(Stored items)

>>>>>

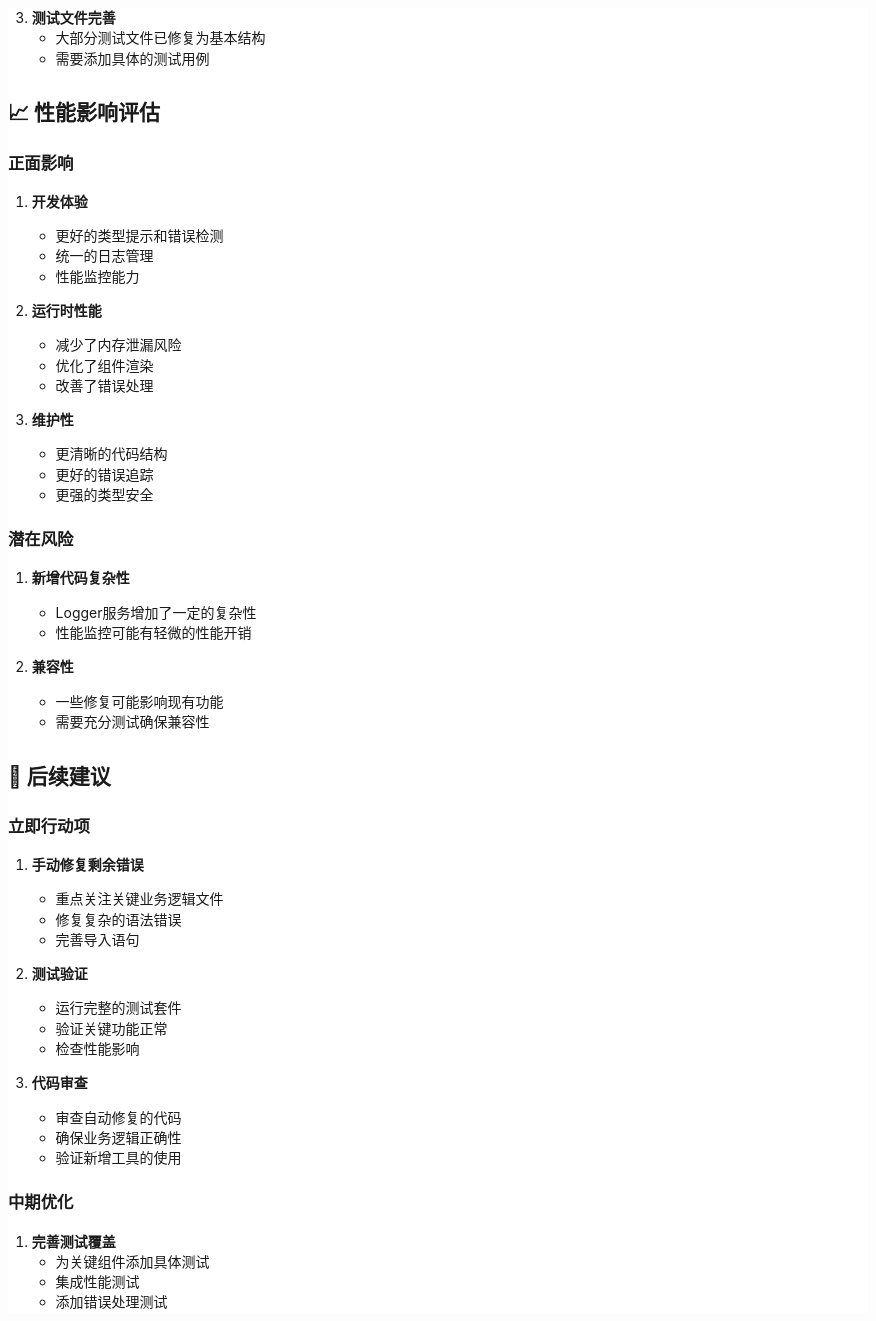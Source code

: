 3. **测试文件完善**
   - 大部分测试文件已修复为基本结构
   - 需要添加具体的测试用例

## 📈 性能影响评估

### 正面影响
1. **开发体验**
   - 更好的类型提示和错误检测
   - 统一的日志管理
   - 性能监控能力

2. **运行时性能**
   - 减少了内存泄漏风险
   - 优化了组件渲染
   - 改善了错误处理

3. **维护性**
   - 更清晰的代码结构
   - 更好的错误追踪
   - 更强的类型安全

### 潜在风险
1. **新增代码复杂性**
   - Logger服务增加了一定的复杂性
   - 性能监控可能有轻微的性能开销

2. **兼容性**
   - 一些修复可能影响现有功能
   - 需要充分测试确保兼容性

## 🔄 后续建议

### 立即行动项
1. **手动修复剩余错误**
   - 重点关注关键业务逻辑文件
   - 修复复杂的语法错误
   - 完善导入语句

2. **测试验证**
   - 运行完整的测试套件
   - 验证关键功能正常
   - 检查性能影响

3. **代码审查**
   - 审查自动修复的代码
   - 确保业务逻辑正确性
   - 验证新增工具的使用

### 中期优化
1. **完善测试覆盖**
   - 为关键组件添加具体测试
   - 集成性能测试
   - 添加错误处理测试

<<<<<
>>>>>

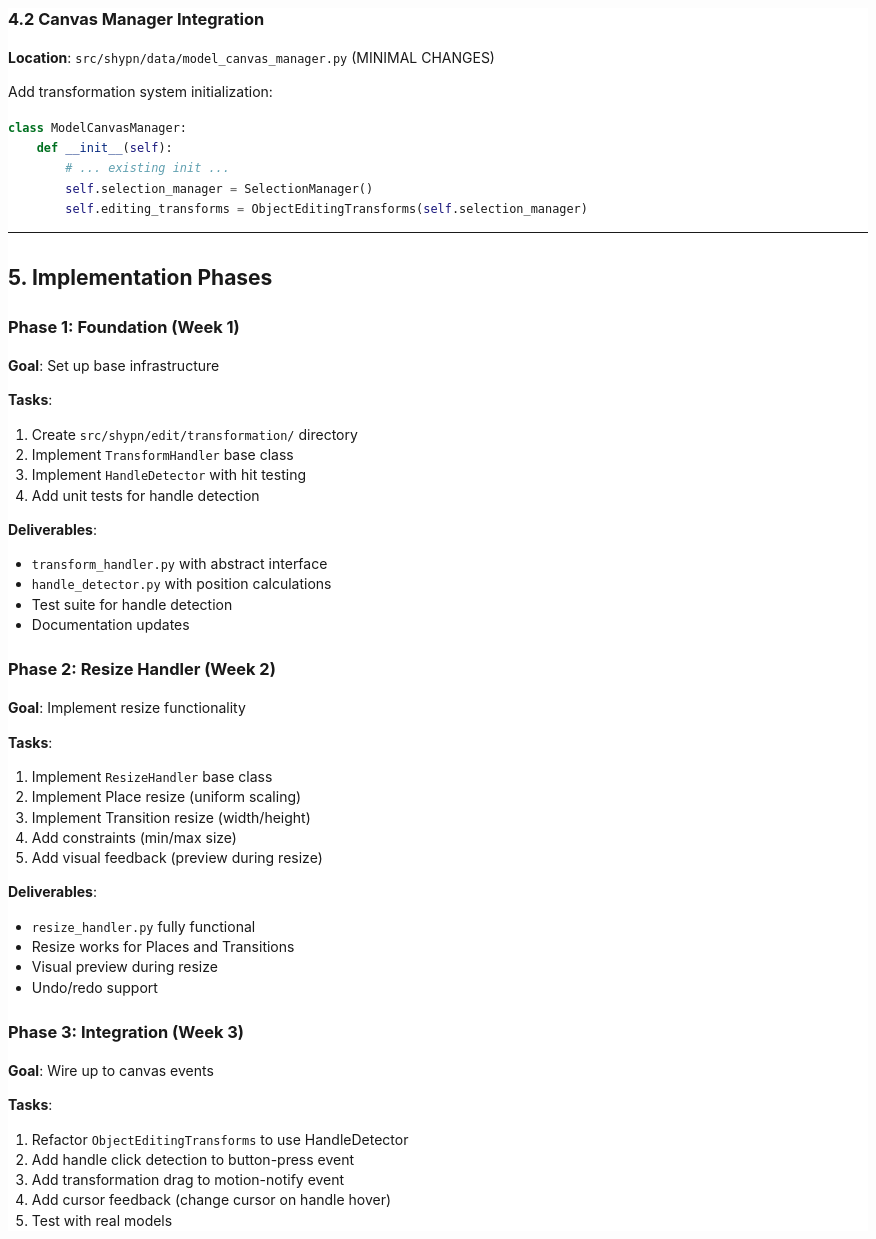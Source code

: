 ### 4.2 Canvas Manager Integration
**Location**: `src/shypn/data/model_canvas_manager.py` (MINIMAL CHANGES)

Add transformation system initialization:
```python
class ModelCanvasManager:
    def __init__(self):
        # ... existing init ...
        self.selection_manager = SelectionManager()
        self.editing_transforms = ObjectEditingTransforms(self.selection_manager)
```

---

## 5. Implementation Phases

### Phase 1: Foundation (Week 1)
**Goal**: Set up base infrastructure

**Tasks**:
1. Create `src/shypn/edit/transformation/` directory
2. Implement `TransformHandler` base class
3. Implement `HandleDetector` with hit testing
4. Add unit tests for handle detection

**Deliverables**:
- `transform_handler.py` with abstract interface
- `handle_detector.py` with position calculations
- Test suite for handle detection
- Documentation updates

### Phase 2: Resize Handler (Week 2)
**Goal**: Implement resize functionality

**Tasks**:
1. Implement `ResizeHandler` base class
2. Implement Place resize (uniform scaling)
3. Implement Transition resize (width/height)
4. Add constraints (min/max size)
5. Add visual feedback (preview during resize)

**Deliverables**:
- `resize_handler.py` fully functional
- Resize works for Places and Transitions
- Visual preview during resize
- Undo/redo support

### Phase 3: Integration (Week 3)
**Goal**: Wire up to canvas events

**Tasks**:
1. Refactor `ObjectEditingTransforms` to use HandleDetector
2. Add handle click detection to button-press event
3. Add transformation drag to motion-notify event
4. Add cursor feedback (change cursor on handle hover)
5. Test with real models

<<<<<
>>>>>

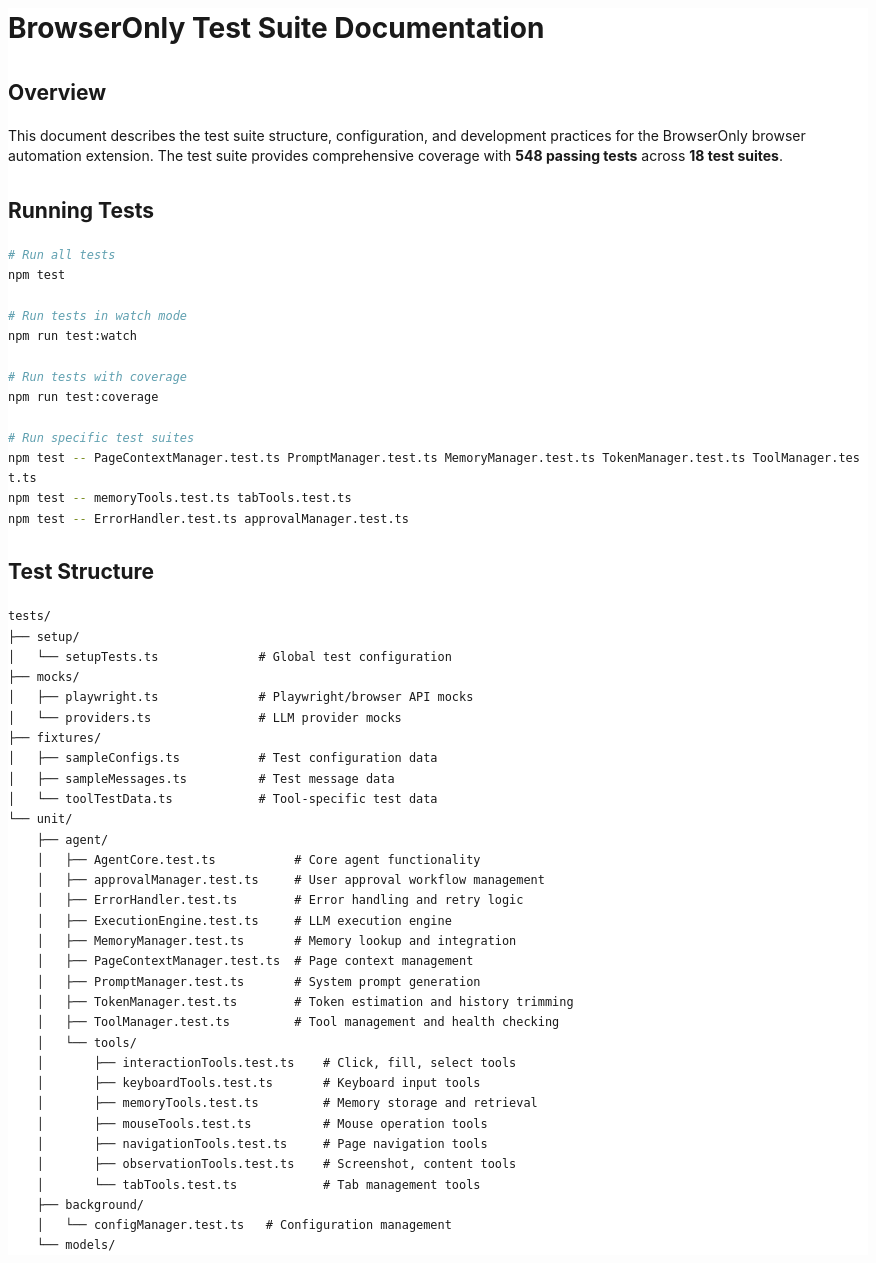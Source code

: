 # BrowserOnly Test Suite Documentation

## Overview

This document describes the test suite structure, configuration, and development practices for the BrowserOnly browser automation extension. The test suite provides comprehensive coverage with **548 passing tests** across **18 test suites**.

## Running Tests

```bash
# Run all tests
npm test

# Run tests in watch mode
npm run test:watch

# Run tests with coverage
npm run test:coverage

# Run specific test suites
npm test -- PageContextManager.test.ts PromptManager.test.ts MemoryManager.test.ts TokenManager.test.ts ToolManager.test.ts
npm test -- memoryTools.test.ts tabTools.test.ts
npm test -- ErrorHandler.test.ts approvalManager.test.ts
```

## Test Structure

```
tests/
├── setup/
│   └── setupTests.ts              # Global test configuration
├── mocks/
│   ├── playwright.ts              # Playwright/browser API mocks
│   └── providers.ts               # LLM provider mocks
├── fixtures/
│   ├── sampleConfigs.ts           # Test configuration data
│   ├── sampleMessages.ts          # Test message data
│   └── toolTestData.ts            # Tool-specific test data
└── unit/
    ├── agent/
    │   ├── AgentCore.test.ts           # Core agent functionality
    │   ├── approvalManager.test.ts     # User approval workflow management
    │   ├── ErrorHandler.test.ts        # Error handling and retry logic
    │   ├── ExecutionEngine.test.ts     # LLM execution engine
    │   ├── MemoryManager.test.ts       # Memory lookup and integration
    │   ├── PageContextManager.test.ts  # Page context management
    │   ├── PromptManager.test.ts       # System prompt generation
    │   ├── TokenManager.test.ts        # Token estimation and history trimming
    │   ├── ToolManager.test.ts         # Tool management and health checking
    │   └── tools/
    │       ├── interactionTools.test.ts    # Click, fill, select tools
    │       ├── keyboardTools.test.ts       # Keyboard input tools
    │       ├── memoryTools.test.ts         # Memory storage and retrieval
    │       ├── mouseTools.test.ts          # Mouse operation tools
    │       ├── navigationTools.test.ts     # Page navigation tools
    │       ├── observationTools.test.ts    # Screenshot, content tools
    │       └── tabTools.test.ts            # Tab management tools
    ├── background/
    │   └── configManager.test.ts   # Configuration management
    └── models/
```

<<<<<

What the task requires »
The count alone is wanted: how many lines above hold the string "Documentation"?

Worked solution »
2